=== Exercise details ===
For each line below that includes the string "concludes", show the whole line.

=== Entries provided ===
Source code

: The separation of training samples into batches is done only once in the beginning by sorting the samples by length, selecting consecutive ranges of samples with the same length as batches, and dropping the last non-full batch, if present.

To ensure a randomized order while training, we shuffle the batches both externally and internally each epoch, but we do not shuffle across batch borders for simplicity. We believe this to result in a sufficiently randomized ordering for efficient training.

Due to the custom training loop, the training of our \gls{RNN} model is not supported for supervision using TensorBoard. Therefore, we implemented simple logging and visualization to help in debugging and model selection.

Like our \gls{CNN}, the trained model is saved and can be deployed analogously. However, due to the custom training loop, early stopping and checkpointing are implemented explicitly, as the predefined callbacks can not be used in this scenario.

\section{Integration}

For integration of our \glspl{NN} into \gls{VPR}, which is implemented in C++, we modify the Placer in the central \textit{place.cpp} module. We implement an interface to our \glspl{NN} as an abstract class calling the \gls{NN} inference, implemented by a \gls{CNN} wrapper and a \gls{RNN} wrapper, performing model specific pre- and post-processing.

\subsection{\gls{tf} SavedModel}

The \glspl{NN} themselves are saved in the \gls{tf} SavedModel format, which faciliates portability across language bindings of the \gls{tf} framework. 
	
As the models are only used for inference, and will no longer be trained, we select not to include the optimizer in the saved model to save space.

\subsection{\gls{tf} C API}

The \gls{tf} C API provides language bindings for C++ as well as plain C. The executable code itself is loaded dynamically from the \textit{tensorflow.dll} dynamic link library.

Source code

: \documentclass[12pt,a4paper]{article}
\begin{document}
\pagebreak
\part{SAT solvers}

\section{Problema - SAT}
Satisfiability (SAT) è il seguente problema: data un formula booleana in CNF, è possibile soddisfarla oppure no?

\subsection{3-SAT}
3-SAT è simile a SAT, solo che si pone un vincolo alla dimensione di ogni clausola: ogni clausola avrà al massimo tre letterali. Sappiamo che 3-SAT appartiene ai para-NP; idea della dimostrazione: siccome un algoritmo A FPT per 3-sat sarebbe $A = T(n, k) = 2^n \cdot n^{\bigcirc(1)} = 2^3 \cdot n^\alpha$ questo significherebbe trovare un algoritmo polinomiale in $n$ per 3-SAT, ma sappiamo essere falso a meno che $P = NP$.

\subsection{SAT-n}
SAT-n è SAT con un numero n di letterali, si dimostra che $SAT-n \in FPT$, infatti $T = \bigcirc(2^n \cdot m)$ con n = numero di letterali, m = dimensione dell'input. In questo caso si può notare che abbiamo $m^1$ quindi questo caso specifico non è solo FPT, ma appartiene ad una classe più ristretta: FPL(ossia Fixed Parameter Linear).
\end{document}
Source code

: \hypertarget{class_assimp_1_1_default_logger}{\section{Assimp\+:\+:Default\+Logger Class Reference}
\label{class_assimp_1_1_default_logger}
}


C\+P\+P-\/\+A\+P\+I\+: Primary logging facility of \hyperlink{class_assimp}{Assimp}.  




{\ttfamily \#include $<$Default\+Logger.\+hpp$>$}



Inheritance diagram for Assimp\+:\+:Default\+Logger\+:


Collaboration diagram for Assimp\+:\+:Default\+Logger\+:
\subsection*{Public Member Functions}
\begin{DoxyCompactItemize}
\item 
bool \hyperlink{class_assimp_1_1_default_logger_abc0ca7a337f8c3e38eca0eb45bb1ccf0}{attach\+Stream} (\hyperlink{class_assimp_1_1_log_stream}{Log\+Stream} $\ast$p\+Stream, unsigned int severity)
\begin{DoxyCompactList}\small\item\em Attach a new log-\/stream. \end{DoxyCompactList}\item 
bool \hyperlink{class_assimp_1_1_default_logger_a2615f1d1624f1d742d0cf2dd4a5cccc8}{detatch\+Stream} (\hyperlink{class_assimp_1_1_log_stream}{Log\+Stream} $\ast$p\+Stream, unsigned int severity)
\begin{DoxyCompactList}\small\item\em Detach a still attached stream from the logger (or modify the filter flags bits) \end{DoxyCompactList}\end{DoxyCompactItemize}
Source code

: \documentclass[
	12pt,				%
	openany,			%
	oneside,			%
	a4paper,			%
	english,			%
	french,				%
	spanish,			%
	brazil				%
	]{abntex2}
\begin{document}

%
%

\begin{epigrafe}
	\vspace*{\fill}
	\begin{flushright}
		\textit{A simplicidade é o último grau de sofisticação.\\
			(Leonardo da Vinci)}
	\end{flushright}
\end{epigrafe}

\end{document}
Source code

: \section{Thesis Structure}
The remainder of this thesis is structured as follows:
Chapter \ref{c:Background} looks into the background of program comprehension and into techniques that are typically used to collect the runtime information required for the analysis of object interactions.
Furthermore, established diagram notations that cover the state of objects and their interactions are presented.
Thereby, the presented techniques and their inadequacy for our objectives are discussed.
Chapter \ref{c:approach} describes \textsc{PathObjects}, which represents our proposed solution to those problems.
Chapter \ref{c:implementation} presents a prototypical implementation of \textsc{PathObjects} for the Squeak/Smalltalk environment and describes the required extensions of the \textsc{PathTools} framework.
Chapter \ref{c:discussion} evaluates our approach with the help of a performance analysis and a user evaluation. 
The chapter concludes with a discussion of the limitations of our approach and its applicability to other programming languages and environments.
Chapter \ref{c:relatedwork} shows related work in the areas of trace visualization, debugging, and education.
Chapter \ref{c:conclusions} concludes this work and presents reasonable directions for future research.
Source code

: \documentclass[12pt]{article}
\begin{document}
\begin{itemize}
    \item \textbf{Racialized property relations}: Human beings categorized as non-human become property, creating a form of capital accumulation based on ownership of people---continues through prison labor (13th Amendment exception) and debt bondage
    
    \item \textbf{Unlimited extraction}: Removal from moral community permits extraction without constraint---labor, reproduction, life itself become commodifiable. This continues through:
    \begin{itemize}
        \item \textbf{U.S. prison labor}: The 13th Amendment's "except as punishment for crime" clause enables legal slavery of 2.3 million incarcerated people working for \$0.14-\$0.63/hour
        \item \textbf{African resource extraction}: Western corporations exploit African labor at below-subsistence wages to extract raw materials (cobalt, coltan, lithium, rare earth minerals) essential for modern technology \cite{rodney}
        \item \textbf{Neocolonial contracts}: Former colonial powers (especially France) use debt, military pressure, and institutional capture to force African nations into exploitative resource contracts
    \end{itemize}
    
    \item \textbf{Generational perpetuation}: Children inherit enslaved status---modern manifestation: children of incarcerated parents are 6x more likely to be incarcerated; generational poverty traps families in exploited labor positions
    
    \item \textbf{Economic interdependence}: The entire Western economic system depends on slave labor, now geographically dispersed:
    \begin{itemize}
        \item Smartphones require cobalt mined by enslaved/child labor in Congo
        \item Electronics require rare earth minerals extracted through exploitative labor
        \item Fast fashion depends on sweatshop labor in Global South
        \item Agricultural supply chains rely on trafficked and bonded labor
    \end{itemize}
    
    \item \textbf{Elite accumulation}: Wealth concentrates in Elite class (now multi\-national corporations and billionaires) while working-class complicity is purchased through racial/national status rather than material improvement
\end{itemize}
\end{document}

=== Answer space ===
The chapter concludes with a discussion of the limitations of our approach and its applicability to other programming languages and environments.
Chapter \ref{c:conclusions} concludes this work and presents reasonable directions for future research.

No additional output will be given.